◆ Work to complete
For this exercise, copy the data exactly and omit any images.

◆ Record excerpts

######

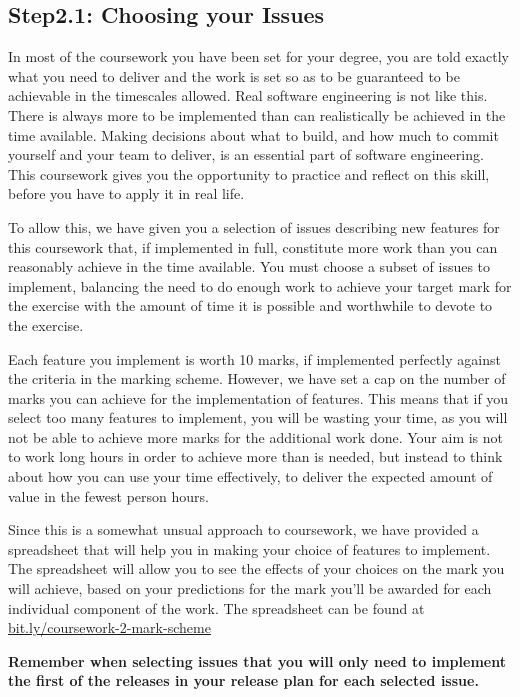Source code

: \documentclass[
]{book}
\begin{document}
\hypertarget{ischoose}{%
\subsection{Step2.1: Choosing your Issues}\label{ischoose}}

In most of the coursework you have been set for your degree, you are told exactly what you need to deliver and the work is set so as to be guaranteed to be achievable in the timescales allowed. Real software engineering is not like this. There is always more to be implemented than can realistically be achieved in the time available. Making decisions about what to build, and how much to commit yourself and your team to deliver, is an essential part of software engineering. This coursework gives you the opportunity to practice and reflect on this skill, before you have to apply it in real life.

To allow this, we have given you a selection of issues describing new features for this coursework that, if implemented in full, constitute more work than you can reasonably achieve in the time available. You must choose a subset of issues to implement, balancing the need to do enough work to achieve your target mark for the exercise with the amount of time it is possible and worthwhile to devote to the exercise.

Each feature you implement is worth 10 marks, if implemented perfectly against the criteria in the marking scheme. However, we have set a cap on the number of marks you can achieve for the implementation of features. This means that if you select too many features to implement, you will be wasting your time, as you will not be able to achieve more marks for the additional work done. Your aim is not to work long hours in order to achieve more than is needed, but instead to think about how you can use your time effectively, to deliver the expected amount of value in the fewest person hours.

Since this is a somewhat unsual approach to coursework, we have provided a spreadsheet that will help you in making your choice of features to implement. The spreadsheet will allow you to see the effects of your choices on the mark you will achieve, based on your predictions for the mark you'll be awarded for each individual component of the work. The spreadsheet can be found at \href{https://bit.ly/coursework-2-mark-scheme}{bit.ly/coursework-2-mark-scheme}

\textbf{Remember when selecting issues that you will only need to implement the first of the releases in your release plan for each selected issue.}
\end{document}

######

◆ Solution below
Source code

: \documentclass[
]{book}
\begin{document}
\hypertarget{ischoose}{%
\subsection{Step2.1: Choosing your Issues}\label{ischoose}}

In most of the coursework you have been set for your degree, you are told exactly what you need to deliver and the work is set so as to be guaranteed to be achievable in the timescales allowed. Real software engineering is not like this. There is always more to be implemented than can realistically be achieved in the time available. Making decisions about what to build, and how much to commit yourself and your team to deliver, is an essential part of software engineering. This coursework gives you the opportunity to practice and reflect on this skill, before you have to apply it in real life.

To allow this, we have given you a selection of issues describing new features for this coursework that, if implemented in full, constitute more work than you can reasonably achieve in the time available. You must choose a subset of issues to implement, balancing the need to do enough work to achieve your target mark for the exercise with the amount of time it is possible and worthwhile to devote to the exercise.

Each feature you implement is worth 10 marks, if implemented perfectly against the criteria in the marking scheme. However, we have set a cap on the number of marks you can achieve for the implementation of features. This means that if you select too many features to implement, you will be wasting your time, as you will not be able to achieve more marks for the additional work done. Your aim is not to work long hours in order to achieve more than is needed, but instead to think about how you can use your time effectively, to deliver the expected amount of value in the fewest person hours.

Since this is a somewhat unsual approach to coursework, we have provided a spreadsheet that will help you in making your choice of features to implement. The spreadsheet will allow you to see the effects of your choices on the mark you will achieve, based on your predictions for the mark you'll be awarded for each individual component of the work. The spreadsheet can be found at \href{https://bit.ly/coursework-2-mark-scheme}{bit.ly/coursework-2-mark-scheme}

\textbf{Remember when selecting issues that you will only need to implement the first of the releases in your release plan for each selected issue.}
\end{document}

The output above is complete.